Bence Peygamber Efendimizin teşri görevi hem vahyin doğrudan hükümlerini hem de kendi içtihadını kapsıyordu. Ancak kendi içtihadı, o dönemin şartlarına göreydi. Bugün biz, vahyin evrensel ilkelerini koruyarak, içtihadi hükümleri günümüzün şartlarına uyarlamak zorundayız.

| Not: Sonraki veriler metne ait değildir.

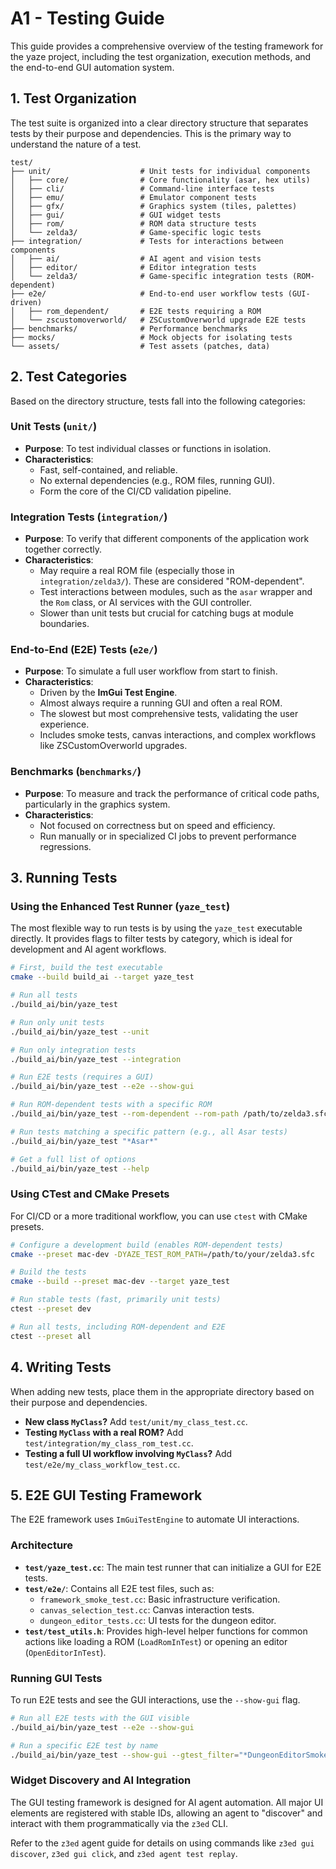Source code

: # A1 - Testing Guide

This guide provides a comprehensive overview of the testing framework for the yaze project, including the test organization, execution methods, and the end-to-end GUI automation system.

## 1. Test Organization

The test suite is organized into a clear directory structure that separates tests by their purpose and dependencies. This is the primary way to understand the nature of a test.

```
test/
├── unit/                    # Unit tests for individual components
│   ├── core/                # Core functionality (asar, hex utils)
│   ├── cli/                 # Command-line interface tests
│   ├── emu/                 # Emulator component tests
│   ├── gfx/                 # Graphics system (tiles, palettes)
│   ├── gui/                 # GUI widget tests
│   ├── rom/                 # ROM data structure tests
│   └── zelda3/              # Game-specific logic tests
├── integration/             # Tests for interactions between components
│   ├── ai/                  # AI agent and vision tests
│   ├── editor/              # Editor integration tests
│   └── zelda3/              # Game-specific integration tests (ROM-dependent)
├── e2e/                     # End-to-end user workflow tests (GUI-driven)
│   ├── rom_dependent/       # E2E tests requiring a ROM
│   └── zscustomoverworld/   # ZSCustomOverworld upgrade E2E tests
├── benchmarks/              # Performance benchmarks
├── mocks/                   # Mock objects for isolating tests
└── assets/                  # Test assets (patches, data)
```

## 2. Test Categories

Based on the directory structure, tests fall into the following categories:

### Unit Tests (`unit/`)
- **Purpose**: To test individual classes or functions in isolation.
- **Characteristics**:
    - Fast, self-contained, and reliable.
    - No external dependencies (e.g., ROM files, running GUI).
    - Form the core of the CI/CD validation pipeline.

### Integration Tests (`integration/`)
- **Purpose**: To verify that different components of the application work together correctly.
- **Characteristics**:
    - May require a real ROM file (especially those in `integration/zelda3/`). These are considered "ROM-dependent".
    - Test interactions between modules, such as the `asar` wrapper and the `Rom` class, or AI services with the GUI controller.
    - Slower than unit tests but crucial for catching bugs at module boundaries.

### End-to-End (E2E) Tests (`e2e/`)
- **Purpose**: To simulate a full user workflow from start to finish.
- **Characteristics**:
    - Driven by the **ImGui Test Engine**.
    - Almost always require a running GUI and often a real ROM.
    - The slowest but most comprehensive tests, validating the user experience.
    - Includes smoke tests, canvas interactions, and complex workflows like ZSCustomOverworld upgrades.

### Benchmarks (`benchmarks/`)
- **Purpose**: To measure and track the performance of critical code paths, particularly in the graphics system.
- **Characteristics**:
    - Not focused on correctness but on speed and efficiency.
    - Run manually or in specialized CI jobs to prevent performance regressions.

## 3. Running Tests

### Using the Enhanced Test Runner (`yaze_test`)

The most flexible way to run tests is by using the `yaze_test` executable directly. It provides flags to filter tests by category, which is ideal for development and AI agent workflows.

```bash
# First, build the test executable
cmake --build build_ai --target yaze_test

# Run all tests
./build_ai/bin/yaze_test

# Run only unit tests
./build_ai/bin/yaze_test --unit

# Run only integration tests
./build_ai/bin/yaze_test --integration

# Run E2E tests (requires a GUI)
./build_ai/bin/yaze_test --e2e --show-gui

# Run ROM-dependent tests with a specific ROM
./build_ai/bin/yaze_test --rom-dependent --rom-path /path/to/zelda3.sfc

# Run tests matching a specific pattern (e.g., all Asar tests)
./build_ai/bin/yaze_test "*Asar*"

# Get a full list of options
./build_ai/bin/yaze_test --help
```

### Using CTest and CMake Presets

For CI/CD or a more traditional workflow, you can use `ctest` with CMake presets.

```bash
# Configure a development build (enables ROM-dependent tests)
cmake --preset mac-dev -DYAZE_TEST_ROM_PATH=/path/to/your/zelda3.sfc

# Build the tests
cmake --build --preset mac-dev --target yaze_test

# Run stable tests (fast, primarily unit tests)
ctest --preset dev

# Run all tests, including ROM-dependent and E2E
ctest --preset all
```

## 4. Writing Tests

When adding new tests, place them in the appropriate directory based on their purpose and dependencies.

- **New class `MyClass`?** Add `test/unit/my_class_test.cc`.
- **Testing `MyClass` with a real ROM?** Add `test/integration/my_class_rom_test.cc`.
- **Testing a full UI workflow involving `MyClass`?** Add `test/e2e/my_class_workflow_test.cc`.

## 5. E2E GUI Testing Framework

The E2E framework uses `ImGuiTestEngine` to automate UI interactions.

### Architecture

- **`test/yaze_test.cc`**: The main test runner that can initialize a GUI for E2E tests.
- **`test/e2e/`**: Contains all E2E test files, such as:
    - `framework_smoke_test.cc`: Basic infrastructure verification.
    - `canvas_selection_test.cc`: Canvas interaction tests.
    - `dungeon_editor_tests.cc`: UI tests for the dungeon editor.
- **`test/test_utils.h`**: Provides high-level helper functions for common actions like loading a ROM (`LoadRomInTest`) or opening an editor (`OpenEditorInTest`).

### Running GUI Tests

To run E2E tests and see the GUI interactions, use the `--show-gui` flag.

```bash
# Run all E2E tests with the GUI visible
./build_ai/bin/yaze_test --e2e --show-gui

# Run a specific E2E test by name
./build_ai/bin/yaze_test --show-gui --gtest_filter="*DungeonEditorSmokeTest"
```

### Widget Discovery and AI Integration

The GUI testing framework is designed for AI agent automation. All major UI elements are registered with stable IDs, allowing an agent to "discover" and interact with them programmatically via the `z3ed` CLI.

Refer to the `z3ed` agent guide for details on using commands like `z3ed gui discover`, `z3ed gui click`, and `z3ed agent test replay`.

Bu bakış açısı hem erkeklerin stratejik ve sistemli yaklaşımını, hem de kadınların empatik ve bağlamsal bakışını bir arada tutuyor. Çünkü din, sadece kutsal bir metinler bütünü değil, aynı zamanda yaşayan bir toplumsal gerçekliktir.

---

Son Söz: Tartışmaktan Korkmayalım

Arkadaşlar, “teşri görevi” meselesini konuşmak, inancı sarsmak değil; aksine onu daha bilinçli temellere oturtmak demektir. Eğer bu konuyu sadece “dokunulmaz” alan olarak görürsek, hem dinin dinamizmini hem de toplumsal gelişmeyi kilitlemiş oluruz.

Şimdi top sizde:

📢 Sizce Peygamber’in koyduğu her hüküm mutlak mıdır?

📢 Dönemin şartları ile evrensel ilkeler arasındaki sınırı nasıl çizebiliriz?

📢 Hadislerin sahihlik tartışması teşri yetkisini zayıflatır mı?

Hadi bakalım, taşlar yerinden oynasın. 🧩

---

İstersen bu metnin sonuna forum diliyle biraz daha “hafif tahrik edici” bir ek yapabilirim, böylece tartışma iyice alevlenir. Böyle bir ek ister misin?